Aim of the exercise: Below are the records. List every line holding the word "locally".

+===+

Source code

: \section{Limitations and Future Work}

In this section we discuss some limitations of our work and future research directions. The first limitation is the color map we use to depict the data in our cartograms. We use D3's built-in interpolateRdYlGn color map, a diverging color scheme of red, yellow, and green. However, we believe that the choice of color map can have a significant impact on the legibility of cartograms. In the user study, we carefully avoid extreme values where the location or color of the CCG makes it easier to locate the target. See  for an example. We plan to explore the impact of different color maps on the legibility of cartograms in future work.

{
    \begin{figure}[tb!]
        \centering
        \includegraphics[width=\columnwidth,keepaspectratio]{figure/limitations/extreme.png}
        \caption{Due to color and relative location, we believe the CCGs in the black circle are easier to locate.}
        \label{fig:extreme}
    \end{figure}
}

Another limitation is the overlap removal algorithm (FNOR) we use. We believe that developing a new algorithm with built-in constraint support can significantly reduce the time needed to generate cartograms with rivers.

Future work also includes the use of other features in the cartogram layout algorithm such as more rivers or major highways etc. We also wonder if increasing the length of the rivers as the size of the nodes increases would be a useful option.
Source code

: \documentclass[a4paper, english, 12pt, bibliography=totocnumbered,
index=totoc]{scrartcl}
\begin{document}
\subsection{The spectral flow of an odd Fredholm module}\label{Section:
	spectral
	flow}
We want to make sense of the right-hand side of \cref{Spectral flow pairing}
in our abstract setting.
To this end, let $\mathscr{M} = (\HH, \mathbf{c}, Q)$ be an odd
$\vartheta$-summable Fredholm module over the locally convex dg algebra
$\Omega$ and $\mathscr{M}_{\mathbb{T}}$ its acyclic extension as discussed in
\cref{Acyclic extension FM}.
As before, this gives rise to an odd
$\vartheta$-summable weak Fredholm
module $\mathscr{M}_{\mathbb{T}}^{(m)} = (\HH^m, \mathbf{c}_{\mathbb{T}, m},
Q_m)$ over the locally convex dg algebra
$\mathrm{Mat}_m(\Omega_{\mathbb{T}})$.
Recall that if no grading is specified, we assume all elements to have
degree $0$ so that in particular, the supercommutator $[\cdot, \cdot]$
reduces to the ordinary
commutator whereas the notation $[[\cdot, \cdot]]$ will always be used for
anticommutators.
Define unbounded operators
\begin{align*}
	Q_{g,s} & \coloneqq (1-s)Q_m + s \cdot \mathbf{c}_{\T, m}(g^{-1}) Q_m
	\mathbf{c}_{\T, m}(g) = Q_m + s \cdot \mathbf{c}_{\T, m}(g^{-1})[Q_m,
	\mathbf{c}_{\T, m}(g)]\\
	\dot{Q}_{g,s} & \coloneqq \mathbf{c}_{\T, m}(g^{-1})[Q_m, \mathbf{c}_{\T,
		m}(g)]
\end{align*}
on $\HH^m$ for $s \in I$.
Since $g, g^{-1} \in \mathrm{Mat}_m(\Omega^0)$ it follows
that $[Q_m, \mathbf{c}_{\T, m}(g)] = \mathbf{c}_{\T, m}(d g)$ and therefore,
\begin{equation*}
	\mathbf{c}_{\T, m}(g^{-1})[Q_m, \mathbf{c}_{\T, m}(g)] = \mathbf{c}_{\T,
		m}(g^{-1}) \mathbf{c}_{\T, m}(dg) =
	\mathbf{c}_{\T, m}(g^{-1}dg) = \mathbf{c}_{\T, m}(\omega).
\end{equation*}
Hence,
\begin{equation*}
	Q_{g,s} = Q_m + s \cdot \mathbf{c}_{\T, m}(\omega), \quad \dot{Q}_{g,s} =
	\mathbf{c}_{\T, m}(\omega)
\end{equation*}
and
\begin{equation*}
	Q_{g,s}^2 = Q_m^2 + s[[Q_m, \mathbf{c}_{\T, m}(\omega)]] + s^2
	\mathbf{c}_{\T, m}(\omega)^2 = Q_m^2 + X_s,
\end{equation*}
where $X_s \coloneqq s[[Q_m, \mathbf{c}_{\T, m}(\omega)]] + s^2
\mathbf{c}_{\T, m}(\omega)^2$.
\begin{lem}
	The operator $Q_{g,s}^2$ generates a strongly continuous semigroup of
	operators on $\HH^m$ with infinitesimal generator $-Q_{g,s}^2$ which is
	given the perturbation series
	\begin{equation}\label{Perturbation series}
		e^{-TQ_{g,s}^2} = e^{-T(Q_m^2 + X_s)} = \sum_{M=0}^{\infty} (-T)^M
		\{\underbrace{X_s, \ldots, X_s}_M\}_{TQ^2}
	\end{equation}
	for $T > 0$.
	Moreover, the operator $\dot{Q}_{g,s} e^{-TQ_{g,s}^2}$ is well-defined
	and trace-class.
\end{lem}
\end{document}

+===+

Expected answer:
$\vartheta$-summable Fredholm module over the locally convex dg algebra
Q_m)$ over the locally convex dg algebra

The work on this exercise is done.